Data excerpts

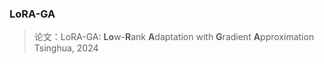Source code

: ### LoRA-GA
> 论文：LoRA-GA: **Lo**w-**R**ank **A**daptation with **G**radient **A**pproximation
> Tsinghua, 2024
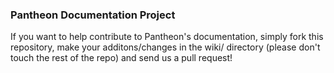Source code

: ### Pantheon Documentation Project

If you want to help contribute to Pantheon's documentation, simply fork this repository, make your additons/changes in the wiki/ directory (please don't touch the rest of the repo) and send us a pull request!
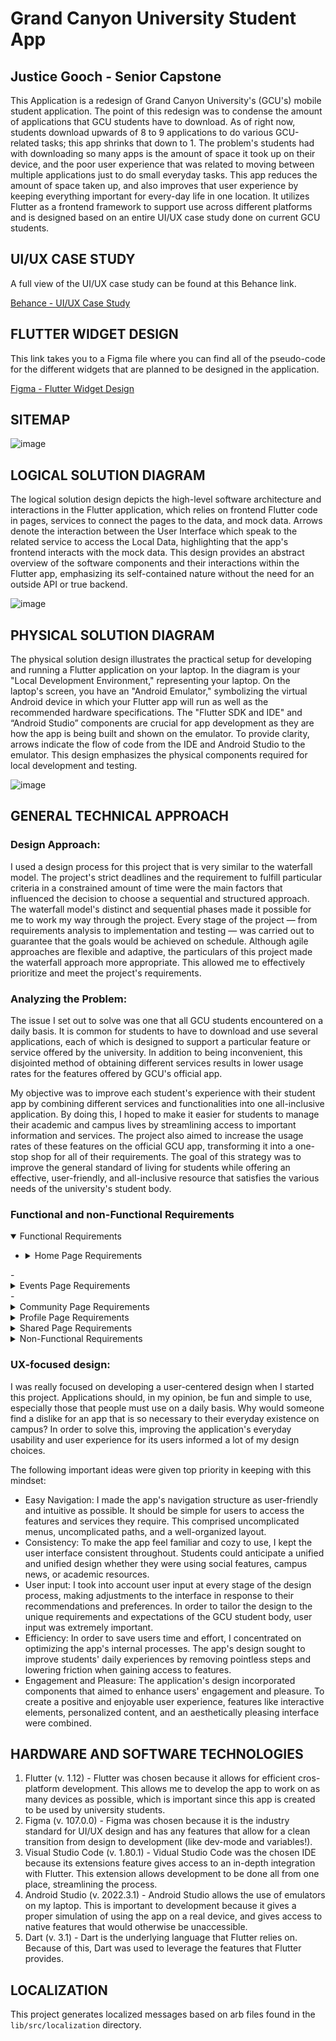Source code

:# Grand Canyon University Student App

## Justice Gooch - Senior Capstone

This Application is a redesign of Grand Canyon University's (GCU's) mobile student application. The point of this redesign was to condense the amount of applications that GCU students have to download. As of right now, students download upwards of 8 to 9 applications to do various GCU-related tasks; this app shrinks that down to 1. The problem's students had with downloading so many apps is the amount of space it took up on their device, and the poor user experience that was related to moving between multiple applications just to do small everyday tasks. This app reduces the amount of space taken up, and also improves that user experience by keeping everything important for every-day life in one location. It utilizes Flutter as a frontend framework to support use across different platforms and is designed based on an entire UI/UX case study done on current GCU students.

## UI/UX CASE STUDY

A full view of the UI/UX case study can be found at this Behance link.

[Behance - UI/UX Case Study](https://www.behance.net/gallery/185136569/University-Student-Application-Redesign)

## FLUTTER WIDGET DESIGN

This link takes you to a Figma file where you can find all of the pseudo-code for the different widgets that are planned to be designed in the application.

[Figma - Flutter Widget Design](https://www.figma.com/embed?embed_host=share&url=https%3A%2F%2Fwww.figma.com%2Ffile%2FZX7LZ0xPp1psXrG9TccpJt%2FCapstone-Design%3Ftype%3Ddesign%26node-id%3D611%253A7212%26mode%3Ddesign%26t%3DkjKhB2gBMqDKY7rw-1)

## SITEMAP

![image](https://github.com/Jugooch/gcu_student_app/assets/97257742/04be9dac-7bf1-412b-9641-77da1245849c)

## LOGICAL SOLUTION DIAGRAM

The logical solution design depicts the high-level software architecture and interactions in the Flutter application, which relies on frontend Flutter code in pages, services to connect the pages to the data, and mock data. Arrows denote the interaction between the User Interface which speak to the related service to access the Local Data, highlighting that the app's frontend interacts with the mock data. This design provides an abstract overview of the software components and their interactions within the Flutter app, emphasizing its self-contained nature without the need for an outside API or true backend.

![image](https://github.com/Jugooch/gcu_student_app/assets/97257742/11305c49-720b-4340-b786-f2b7f1d8861d)

## PHYSICAL SOLUTION DIAGRAM

The physical solution design illustrates the practical setup for developing and running a Flutter application on your laptop. In the diagram is your "Local Development Environment," representing your laptop. On the laptop's screen, you have an "Android Emulator," symbolizing the virtual Android device in which your Flutter app will run as well as the recommended hardware specifications. The "Flutter SDK and IDE" and “Android Studio” components are crucial for app development as they are how the app is being built and shown on the emulator. To provide clarity, arrows indicate the flow of code from the IDE and Android Studio to the emulator. This design emphasizes the physical components required for local development and testing.

![image](https://github.com/Jugooch/gcu_student_app/assets/97257742/edfcf0c5-3f21-425b-a88b-18eaa5493f3c)

## GENERAL TECHNICAL APPROACH

### Design Approach:
I used a design process for this project that is very similar to the waterfall model. The project's strict deadlines and the requirement to fulfill particular criteria in a constrained amount of time were the main factors that influenced the decision to choose a sequential and structured approach. The waterfall model's distinct and sequential phases made it possible for me to work my way through the project. Every stage of the project — from requirements analysis to implementation and testing — was carried out to guarantee that the goals would be achieved on schedule. Although agile approaches are flexible and adaptive, the particulars of this project made the waterfall approach more appropriate. This allowed me to effectively prioritize and meet the project's requirements.

### Analyzing the Problem:
The issue I set out to solve was one that all GCU students encountered on a daily basis. It is common for students to have to download and use several applications, each of which is designed to support a particular feature or service offered by the university. In addition to being inconvenient, this disjointed method of obtaining different services results in lower usage rates for the features offered by GCU's official app. 

My objective was to improve each student's experience with their student app by combining different services and functionalities into one all-inclusive application. By doing this, I hoped to make it easier for students to manage their academic and campus lives by streamlining access to important information and services. The project also aimed to increase the usage rates of these features on the official GCU app, transforming it into a one-stop shop for all of their requirements. The goal of this strategy was to improve the general standard of living for students while offering an effective, user-friendly, and all-inclusive resource that satisfies the various needs of the university's student body.

### Functional and non-Functional Requirements
<details open>
  <summary>Functional Requirements</summary>

  - <details>
    <summary>Home Page Requirements</summary>
    <ul>
      <li>As a user, I would like to see my student ID first when opening the app so my app's usability is improved.</li>
      <li>As a user, I would like to customize what's on my home page so my most used features are available right away.</li>
    </ul>
  </details>
  - <details>
    <summary>Events Page Requirements</summary>
    <ul>
      <li>As a user, I would like to be able to view campus news so that I can keep up to date with campus news.</li>
      <li>As a user, I would like to view campus events so that I can keep up to date with events.</li>
      <li>As a user, I would like to see a full calender of things happening on campus so that i can look and plan ahead.</li>
      <li>As a user, I would like to to be able to get student tickets so I don't have to download another application.</li>  
      <li>As an admin, I would like to update the news section so that everythng is up to date.</li>
      <li>As an admin, I would like to add events to the page and calender so I can get more people to attend.</li>
      <li>As an admin, I would like to remove an event so that unneeded events are not shown.</li>
    </ul>
  </details>
- <details>
  <summary>Community Page Requirements</summary>
  <ul>
    <li>As a User, I would like to access and manage intramural teams so that I do not have to download multiple apps.</li>
    <li>As a User, I would like to leave an intramural team so that I can join a different team.</li>
    <li>As a User, I would like to join an intramural team so that I can participate in games.</li>
    <li>As a User, I would like to see my next Intramural game details so that I can be on time for my game.</li>
    <li>As a User, I would like to see a market for student businesses so that I can easily market my business and buy from others.</li>
    <li>As a User, I would like to access clubs/groups on campus so that I can get involved on campus more easily.</li>
    <li>As an Admin, I would like to change featured businesses in the market so that users can be introduced to more businesses.</li>
    <li>As a System, I would like to be able to filter clubs/market posts so that all content aligns with university guidelines.</li>
    <li>As a User, I would like to be able to add my own student business so that I can sell stuff on the student market.</li>
    <li>As a User, I would like to be able to delete my student business so that my inactive business doesn't stay up.</li>
    <li>As a User, I would like to be able to create a product to display on my business so that I can get more products on my page.</li>
    <li>As a User, I would like to be able to remove a product from my page so that sold objects don't stay on my page.</li>
    <li>As a System, I would like to filter out submissions for businesses/products/clubs that go against university policy so that less manual approvals have to happen.</li>
    <li>As a System, I would like to validate user entries in the submission forms so that users can only input valid data.</li>
    <li>As a User, I would like to join a club so that I can get involved on campus.</li>
    <li>As a User, I would like to leave a club so that I can not be a part of a club I don't want to.</li>
    <li>As a User, I would like to create a club so that I can get more members to join.</li>
    <li>As a User, I would like to delete my club so that the club can be shut down.</li>
  </ul>
</details>
<details>
  <summary>Profile Page Requirements</summary>
  <ul>
    <li>As a User, I would like to access student info (ID #, Counselor, etc…) so that I can access this info when needed.</li>
    <li>As a User, I would like to access all elements not in my home menu so that I can still use features that I don't need all the time.</li>
  </ul>
</details>
<details>
  <summary>Shared Page Requirements</summary>
  <ul>
    <li>As a User, I would like to see all the scheduled chapels and the ones I checked into so that I can track my chapel attendance.</li>
    <li>As a User, I would like a link to my student portal so that I can save time accessing it.</li>
    <li>As a User, I would like to see all my campus budgeting (Dining dollars, etc…) so that I can track my budget.</li>
    <li>As a User, I would like to see my class schedule so that I can see my current class times and places.</li>
    <li>As a User, I would like to be able to check into events with a QR scanner so that I don't have to download another app.</li>
    <li>As a User, I want to access hours of when places on campus are open/closed so that I can know whether a place is open/closed.</li>
    <li>As a User, I want to access settings like theming so that I can personalize my application.</li>
    <li>As a User, I want to access a campus map so I can find my classes and other buildings.</li>
  </ul>
</details>

</details>

<details>
  <summary>Non-Functional Requirements</summary>

  <details>
    <summary>Usability Enhancement</summary>
    <ul>
      <li>As a user, I would like the app to have an intuitive user interface with clear navigation and ease of use of different platforms so that I can easily find and use the features I need on all my mobile devices.</li>
    </ul>
  </details>
</details>

### UX-focused design:
I was really focused on developing a user-centered design when I started this project. Applications should, in my opinion, be fun and simple to use, especially those that people must use on a daily basis. Why would someone find a dislike for an app that is so necessary to their everyday existence on campus? In order to solve this, improving the application's everyday usability and user experience for its users informed a lot of my design choices.

The following important ideas were given top priority in keeping with this mindset:
* Easy Navigation: I made the app's navigation structure as user-friendly and intuitive as possible. It should be simple for users to access the features and services they require. This comprised uncomplicated menus, uncomplicated paths, and a well-organized layout.
* Consistency: To make the app feel familiar and cozy to use, I kept the user interface consistent throughout. Students could anticipate a unified and unified design whether they were using social features, campus news, or academic resources.
*	User input: I took into account user input at every stage of the design process, making adjustments to the interface in response to their recommendations and preferences. In order to tailor the design to the unique requirements and expectations of the GCU student body, user input was extremely important.
*	Efficiency: In order to save users time and effort, I concentrated on optimizing the app's internal processes. The app's design sought to improve students' daily experiences by removing pointless steps and lowering friction when gaining access to features.
*	Engagement and Pleasure: The application's design incorporated components that aimed to enhance users' engagement and pleasure. To create a positive and enjoyable user experience, features like interactive elements, personalized content, and an aesthetically pleasing interface were combined.

## HARDWARE AND SOFTWARE TECHNOLOGIES
1. Flutter (v. 1.12) - Flutter was chosen because it allows for efficient cros-platform development. This allows me to develop the app to work on as many devices as possible, which is important since this app is created to be used by university students.
2. Figma (v. 107.0.0) - Figma was chosen because it is the industry standard for UI/UX design and has any features that allow for a clean transition from design to development (like dev-mode and variables!).
3. Visual Studio Code (v. 1.80.1) - Vidual Studio Code was the chosen IDE because its extensions feature gives access to an in-depth integration with Flutter. This extension allows development to be done all from one place, streamlining the process.
4. Android Studio (v. 2022.3.1) - Android Studio allows the use of emulators on my laptop. This is important to development because it gives a proper simulation of using the app on a real device, and gives access to native features that would otherwise be unaccessible.
5. Dart (v. 3.1) - Dart is the underlying language that Flutter relies on. Because of this, Dart was used to leverage the features that Flutter provides.

## LOCALIZATION

This project generates localized messages based on arb files found in
the `lib/src/localization` directory.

Assignment
The lines from the start of the records above through the line that holds "## Justice Gooch - Senior Capstone" are to be copied exactly, both ends included, and no pictures are to be copied.

Exercise response
Source code

: ### LoRA-GA
> 论文：LoRA-GA: **Lo**w-**R**ank **A**daptation with **G**radient **A**pproximation
> Tsinghua, 2024
Source code

: ### Pantheon Documentation Project

If you want to help contribute to Pantheon's documentation, simply fork this repository, make your additons/changes in the wiki/ directory (please don't touch the rest of the repo) and send us a pull request!
Source code

:# Grand Canyon University Student App

## Justice Gooch - Senior Capstone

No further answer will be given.